This article describes how to go from a Latent Class Analysis segmentation output:
To a Segmentation Comparison Table which profiles the segments against other questions in your survey (e.g., demographic, behavioral, attitudinal questions):
Requirements
- A variable in your dataset containing cluster/segment membership.
- Demographic, behavioral, attitudinal or other questions in your dataset that you want use to profile the segments.
Method
- From the toolbar, select Anything > Advanced Analysis > Cluster > Segment Comparison Table.
- From the Data tab of the object inspector on the left, select the variable containing the segments from the Variable dropdown box.
- From the Profiling variables dropdown, select the questions you want to use to profile the segments.
- Click the Calculate button to generate the comparison table. The segments will be displayed across the top with the profiling question categories in the rows.
Options
Use one of Variable containing segment membership (default) or K-Means. The second option allows users to construct a K-Means model and profile the predicted clusters in one step.
Variable A nominal or ordinal variable. The categories of the variable will make up the columns of this table.
Profiling variables One or more variable or variable sets. These can be of any type except text.
Show index values Show column percentages and averages as a proportion of the total for the row. This is the same as shown in Displayr tables.
Shade Provides the option to color each cell based on the standardized value in the cell. The color can be applied to
-
- None No shading is applied
- Cell colors Shading is applied to the cell fill color
- Font colors Shading is applied to the text in the cell
- Arrows Shading is applied to up/down arrows next to the cell value
- Fonts and arrows Shading is applied to both the arrow and the cell text
- Boxes Shading is applied to a box drawn around the cell text.

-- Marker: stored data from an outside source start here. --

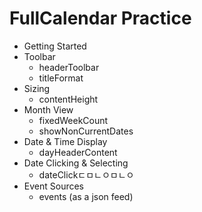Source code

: # FullCalendar Practice

- Getting Started
- Toolbar
  - headerToolbar
  - titleFormat
- Sizing
  - contentHeight
- Month View
  - fixedWeekCount
  - showNonCurrentDates
- Date & Time Display
  - dayHeaderContent
- Date Clicking & Selecting
  - dateClickㄷㅁㄴㅇㅁㄴㅇ
- Event Sources
  - events (as a json feed)
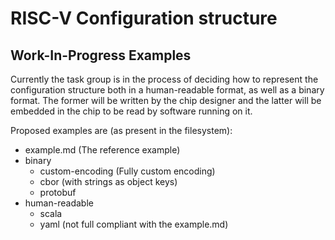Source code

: # RISC-V Configuration structure

## Work-In-Progress Examples
Currently the task group is in the process of deciding how to represent the
configuration structure both in a human-readable format, as well as a binary
format. The former will be written by the chip designer and the latter will be
embedded in the chip to be read by software running on it.

Proposed examples are (as present in the filesystem):

- example.md (The reference example)
- binary
  - custom-encoding (Fully custom encoding)
  - cbor (with strings as object keys)
  - protobuf
- human-readable
  - scala
  - yaml (not full compliant with the example.md)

The width and corner roundness of the box can be adjusted.
- Bars Shading is applied to the bars, while the length of the bars reflects the difference between the cell value and the row mean.
Thresholds Values in each cell are standardized and compared against these thresholds to determine whether a cell is shaded by the color for Very small values, Small values, Large values, or Very large values. Numeric values are standardized by dividing by 2 * standard deviation as suggested by Gelman (2007). Column percentages are standardized by dividing by row totals (i.e. they are the index values).
Only shade significant results By default, cell values which are very large or small but not statistically significant will not be shaded. This may occur because there are less observations for a particular category.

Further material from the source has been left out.